エピローグ
継承
恭子の死から、四か月後。
窓の外には桜の花びらが舞っている。
「だあ。あっぶう」
「ほおら、ミルクの時間だよお」
「ああ・・・・・・・・・うわああああん!」
「あれ?」
「ちょっと翔子さん!ちゃんと冷ましたんですか?・・・・・・・・・熱いじゃないですか!」
「あれ?まだダメか?」
「ほら、恭太をよこしなさい!」
「あ、なにするんだ!」
翔子と安未果がにぎやかに恭太の世話をしている。
恭太。恭子のお腹から無事に生まれてきた俺の子だ。

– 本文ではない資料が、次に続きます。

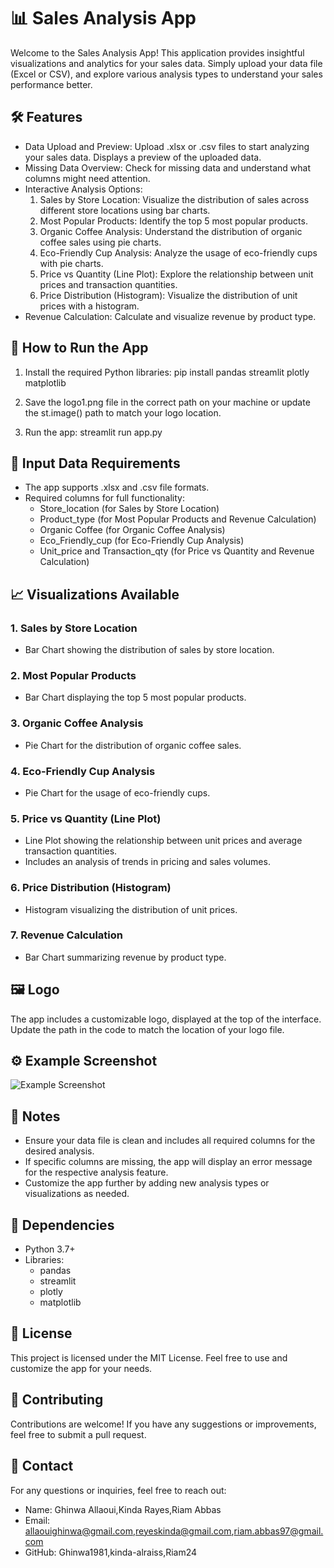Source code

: # 📊 Sales Analysis App

Welcome to the Sales Analysis App! This application provides insightful visualizations and analytics for your sales data. Simply upload your data file (Excel or CSV), and explore various analysis types to understand your sales performance better.


## 🛠 Features

- Data Upload and Preview: Upload .xlsx or .csv files to start analyzing your sales data. Displays a preview of the uploaded data.
- Missing Data Overview: Check for missing data and understand what columns might need attention.
- Interactive Analysis Options:
  1. Sales by Store Location: Visualize the distribution of sales across different store locations using bar charts.
  2. Most Popular Products: Identify the top 5 most popular products.
  3. Organic Coffee Analysis: Understand the distribution of organic coffee sales using pie charts.
  4. Eco-Friendly Cup Analysis: Analyze the usage of eco-friendly cups with pie charts.
  5. Price vs Quantity (Line Plot): Explore the relationship between unit prices and transaction quantities.
  6. Price Distribution (Histogram): Visualize the distribution of unit prices with a histogram.
- Revenue Calculation: Calculate and visualize revenue by product type.


## 🚀 How to Run the App

1. Install the required Python libraries:
        pip install pandas streamlit plotly matplotlib
    

2. Save the logo1.png file in the correct path on your machine or update the st.image() path to match your logo location.

3. Run the app:
        streamlit run app.py
    


## 📂 Input Data Requirements

- The app supports .xlsx and .csv file formats.
- Required columns for full functionality:
  - Store_location (for Sales by Store Location)
  - Product_type (for Most Popular Products and Revenue Calculation)
  - Organic Coffee (for Organic Coffee Analysis)
  - Eco_Friendly_cup (for Eco-Friendly Cup Analysis)
  - Unit_price and Transaction_qty (for Price vs Quantity and Revenue Calculation)



## 📈 Visualizations Available

### 1. Sales by Store Location
   - Bar Chart showing the distribution of sales by store location.

### 2. Most Popular Products
   - Bar Chart displaying the top 5 most popular products.

### 3. Organic Coffee Analysis
   - Pie Chart for the distribution of organic coffee sales.

### 4. Eco-Friendly Cup Analysis
   - Pie Chart for the usage of eco-friendly cups.

### 5. Price vs Quantity (Line Plot)
   - Line Plot showing the relationship between unit prices and average transaction quantities.
   - Includes an analysis of trends in pricing and sales volumes.

### 6. Price Distribution (Histogram)
   - Histogram visualizing the distribution of unit prices.

### 7. Revenue Calculation
   - Bar Chart summarizing revenue by product type.


## 🖼 Logo

The app includes a customizable logo, displayed at the top of the interface. Update the path in the code to match the location of your logo file.


## ⚙️ Example Screenshot

![Example Screenshot](https://via.placeholder.com/800x400?text=Sales+Analysis+App+Screenshot)


## 📌 Notes

- Ensure your data file is clean and includes all required columns for the desired analysis.
- If specific columns are missing, the app will display an error message for the respective analysis feature.
- Customize the app further by adding new analysis types or visualizations as needed.


## 🧰 Dependencies

- Python 3.7+
- Libraries:
  - pandas
  - streamlit
  - plotly
  - matplotlib


## 📝 License

This project is licensed under the MIT License. Feel free to use and customize the app for your needs.


## 🤝 Contributing

Contributions are welcome! If you have any suggestions or improvements, feel free to submit a pull request.


## 📧 Contact

For any questions or inquiries, feel free to reach out:

* Name: Ghinwa Allaoui,Kinda Rayes,Riam Abbas
* Email: allaouighinwa@gmail.com,reyeskinda@gmail.com,riam.abbas97@gmail.com
* GitHub: Ghinwa1981,kinda-alraiss,Riam24

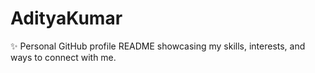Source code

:# AdityaKumar
✨ Personal GitHub profile README showcasing my skills, interests, and ways to connect with me.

男の子。
早産児かと思いきや、妊娠から5カ月以上も経過していたらしい。
定義上はぎりぎり早産児にはではないという。
しかし俺は恭子から妊娠の事実を告げられていなかった。
「少佐。それについては、あまり気になさらない方がよろしいかと思いますが」
私服姿の成瀬が言う。今日は休暇を利用して久々に我が家に来てくれたのだ。
「お姉ちゃん、やっぱり、なんとなく感じていたんだと思います」
今日はあすかちゃんも我が家に来てくれている。
「わたしも一度だけ聞きました。自分がそろそろ死ぬ気がするって。うそをついているようには感じなかったです」
「わたしも最初は冗談だろうと思ってたんですけど、お姉ちゃんがあまりに真剣なので」
「だから俺には赤ん坊のことを黙っていたと?」
「そうです。もしも死産になったら、お義兄さんに申し訳ないって。かなり苦しそうでした」
そのときの恭子の苦しそうな表情でも思い出したのか、あすかちゃんは沈んだ表情で下を向いた。
「そうか・・・」
俺は天井をあおぎ見た。
居間のテーブルを囲んでいる俺とあすかちゃん、成瀬が静かな中、翔子と安未果はにぎやかに恭太にミルクをあげている。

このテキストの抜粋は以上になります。